- Vista and Office 2007: On the Road to RTM
- Battery-Gate: What Did Dell Know and When? Follow the Smell of Fire
- Microsoft Pitches In to Get Firefox Running Properly on Vista
- Microsoft Inching Toward Incentives to Spur Vista Sales
- Microsoft, Autodesk Must Pay in Patent-Infringement Suit
- Microsoft Preps Live Drive for Vista
- The Office Meets ... The Office?
- With iPod, Apple Pulls a Microsoft
by Paul Thurrott, [email protected]
If you're reading this on Friday, I'm flying home to Boston after three weeks in France. If you're reading this after Friday, I'm already home and picking up the pieces. My guess is that it will take a few days to get back to a normal schedule. If I'm lucky.
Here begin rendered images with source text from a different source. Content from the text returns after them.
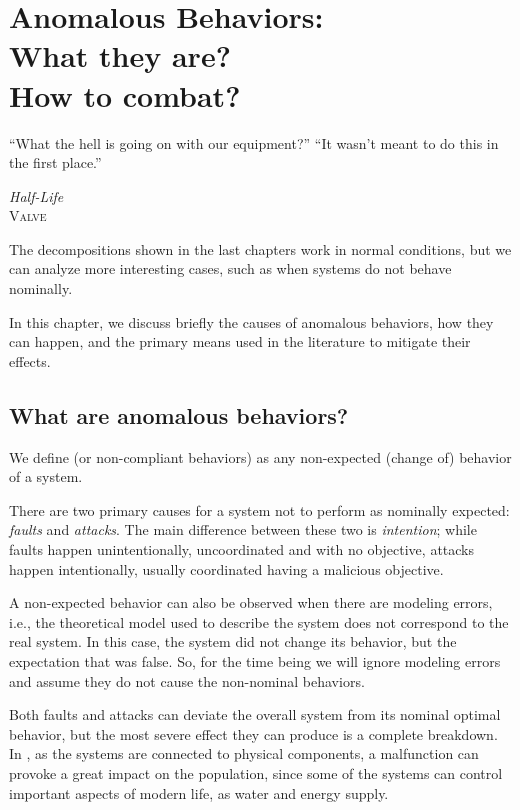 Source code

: \documentclass[../main.tex]{subfiles}
\begin{document}
\chapter[Anomalous Behaviors --- What they are and how to combat]{Anomalous Behaviors:\\What they are?\\How to combat?}\label{sec:anomalous}
\epigraph{``What the hell is going on with our equipment?''
``It wasn't meant to do this in the first place.''}
{\textit{Half-Life}\\\textsc{Valve}}

The decompositions shown in the last chapters work in normal conditions, but we can analyze more interesting cases, such as when systems do not behave nominally.

In this chapter, we discuss briefly the causes of anomalous behaviors, how they can happen, and the primary means used in the literature to mitigate their effects.

\minitoc%

\section{What are anomalous behaviors?}
We define \emph{\anomalousbehaviors} (or non-compliant behaviors) as any non-expected (change of) behavior of a system.

There are two primary causes for a system not to perform as nominally expected: \emph{faults} and \emph{attacks}.
The main difference between these two is \emph{intention}; while faults happen unintentionally, uncoordinated and with no objective, attacks happen intentionally, usually coordinated having a malicious objective.

\begin{remark}
  A non-expected behavior can also be observed when there are modeling errors, i.e., the theoretical model used to describe the system does not correspond to the real system.
  In this case, the system did not change its behavior, but the expectation that was false.
  So, for the time being we will ignore modeling errors and assume they do not cause the non-nominal behaviors.
\end{remark}

Both faults and attacks can deviate the overall system from its nominal optimal behavior, but the most severe effect they can produce is a complete breakdown.
In \cps{}, as the systems are connected to physical components, a malfunction can provoke a great impact on the population, since some of the systems can control important
aspects of modern life, as water and energy supply.
\end{document}

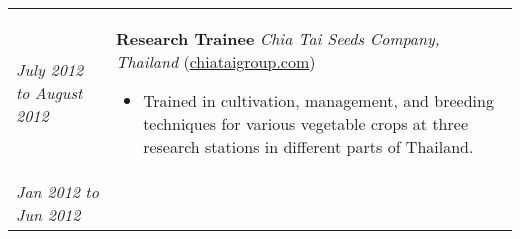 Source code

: ﻿\documentclass[a4paper]{article}
\begin{document}
\begin{tabular}{p{3cm} p{14cm}}
\vspace{0pt} 
\textit{July 2012}\newline
\textit{to}\newline
\textit{August 2012}\newline
&
\vspace{0pt}
\textbf{Research Trainee}\newline
\textit{Chia Tai Seeds Company, Thailand} (\href{http://www.chiataigroup.com/AboutUs.aspx}{chiataigroup.com})
\begin{itemize}[noitemsep,topsep=0pt]
  \item Trained in cultivation, management, and breeding techniques for various vegetable crops at three research stations in different parts of Thailand.
\end{itemize}
%
\\
%
\vspace{0pt} 
\textit{Jan 2012}\newline
\textit{to}\newline
\textit{Jun 2012}\newline
&
\vspace{0pt}


\end{tabular}
\end{document}
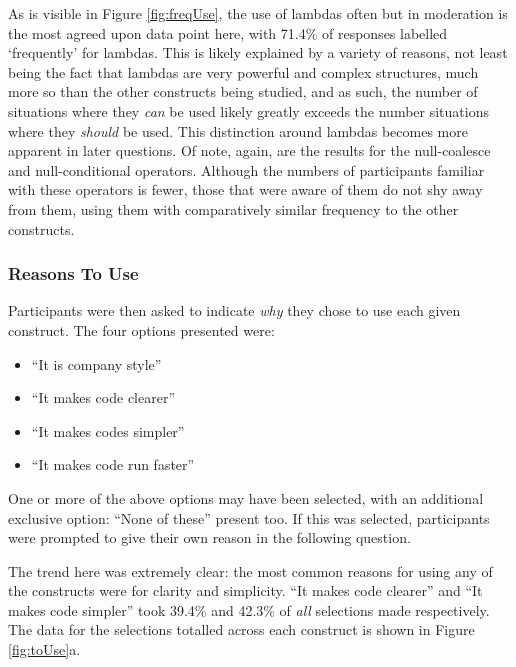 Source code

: \documentclass{article}
\begin{document}
            As is visible in Figure \ref{fig:freqUse}, the use of lambdas often but in moderation is the most agreed upon data point here, with 71.4\% of responses labelled `frequently' for lambdas. This is likely explained by a variety of reasons, not least being the fact that lambdas are very powerful and complex structures, much more so than the other constructs being studied, and as such, the number of situations where they \emph{can} be used likely greatly exceeds the number situations where they \emph{should} be used. This distinction around lambdas becomes more apparent in later questions.
            Of note, again, are the results for the null-coalesce and null-conditional operators. Although the numbers of participants familiar with these operators is fewer, those that were aware of them do not shy away from them, using them with comparatively similar frequency to the other constructs.

        \subsubsection{Reasons To Use}
        \label{subsubsec:toUse}
            Participants were then asked to indicate \emph{why} they chose to use each given construct. The four options presented were:
            \begin{itemize}
                \item ``It is company style''
                \item ``It makes code clearer''
                \item ``It makes codes simpler''
                \item ``It makes code run faster''
            \end{itemize}
            One or more of the above options may have been selected, with an additional exclusive option: ``None of these'' present too. If this was selected, participants were prompted to give their own reason in the following question.
            \newline

            The trend here was extremely clear: the most common reasons for using any of the constructs were for clarity and simplicity. ``It makes code clearer'' and ``It makes code simpler'' took 39.4\% and 42.3\% of \emph{all} selections made respectively. The data for the selections totalled across each construct is shown in Figure \ref{fig:toUse}a.
\end{document}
France has been wonderful, the people have been amazingly friendly, the food and drink have been superb (as expected), and the weather has been cooler than anticipated, given the season, but quite nice. As I write this, I'm sitting next to huge open bay windows; the sky is sunny and warm, and the neighborhood is alive with people coming and going. We did a home swap for the first time, and although that scenario can be a bit nerve-racking, it's allowed us to stay in France longer than we ever could have otherwise and feel as if we're at home. If you can get over your inhibitions about letting strangers live in your home, look into it. In our case, the people we swapped with aren't quite strangers. In fact, they're pretty much friends at this point. But it's worth noting that we all ended up together because of the Internet, and we were able to meet with the French family before swapping homes, which made the particulars a lot easier. I'd do it again in a heartbeat. (In fact, I've harbored thoughts about simply not going home.)
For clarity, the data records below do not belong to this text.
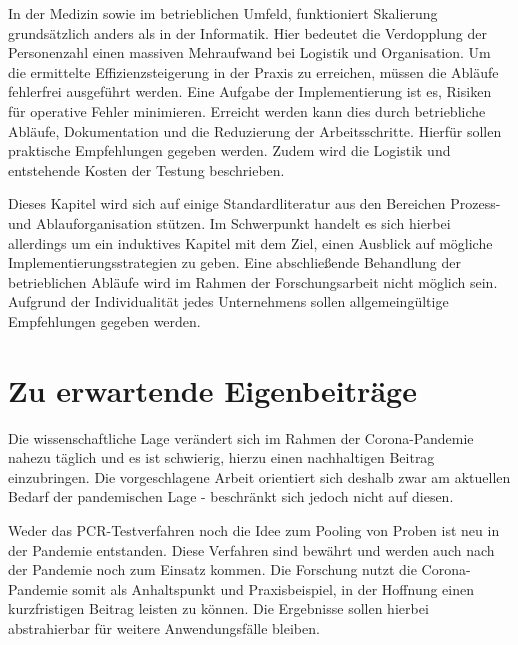 In der Medizin sowie im betrieblichen Umfeld, funktioniert Skalierung grundsätzlich anders als in der Informatik.
Hier bedeutet die Verdopplung der Personenzahl einen massiven Mehraufwand bei Logistik und Organisation.
Um die ermittelte Effizienzsteigerung in der Praxis zu erreichen, müssen die Abläufe fehlerfrei ausgeführt werden.
Eine Aufgabe der Implementierung ist es, Risiken für operative Fehler minimieren.
Erreicht werden kann dies durch betriebliche Abläufe, Dokumentation und die Reduzierung der Arbeitsschritte.
Hierfür sollen praktische Empfehlungen gegeben werden.
Zudem wird die Logistik und entstehende Kosten der Testung beschrieben.

Dieses Kapitel wird sich auf einige Standardliteratur aus den Bereichen Prozess- und Ablauforganisation stützen.
Im Schwerpunkt handelt es sich hierbei allerdings um ein induktives Kapitel mit dem Ziel, einen Ausblick auf mögliche Implementierungsstrategien zu geben.
Eine abschließende Behandlung der betrieblichen Abläufe wird im Rahmen der Forschungsarbeit nicht möglich sein.
Aufgrund der Individualität jedes Unternehmens sollen allgemeingültige Empfehlungen gegeben werden.

\section{Zu erwartende Eigenbeiträge}
Die wissenschaftliche Lage verändert sich im Rahmen der Corona-Pandemie nahezu täglich und es ist schwierig, hierzu einen nachhaltigen Beitrag einzubringen.
Die vorgeschlagene Arbeit orientiert sich deshalb zwar am aktuellen Bedarf der pandemischen Lage - beschränkt sich jedoch nicht auf diesen.

Weder das PCR-Testverfahren noch die Idee zum Pooling von Proben ist neu in der Pandemie entstanden.
Diese Verfahren sind bewährt und werden auch nach der Pandemie noch zum Einsatz kommen.
Die Forschung nutzt die Corona-Pandemie somit als Anhaltspunkt und Praxisbeispiel, in der Hoffnung einen kurzfristigen Beitrag leisten zu können.
Die Ergebnisse sollen hierbei abstrahierbar für weitere Anwendungsfälle bleiben.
My wife asked me the other day what I missed from home. I couldn't really think of anything, although I can rattle off several things I'll miss about this place. Of course, three weeks isn't like moving: After several years in Phoenix, Arizona, we started missing certain things about New England that we didn't miss the first year or so. But I do feel somewhat disconnected out here: At home, I read two newspapers per day and online regularly, but in France I was online only sporadically. I could get used to it, maybe too easily. We've actually established nice relationships with the people at the market, the butcher shop, and the bakery, and we'll miss them when we leave.
One thing I'm not too excited about is the expected security problems we're going to face at the airport. While we were away, the British terror suspect thing happened, so they've battened down the hatches going in and out of the United States. That should be fun.
OK, enough about France. Let's dive into Short Takes.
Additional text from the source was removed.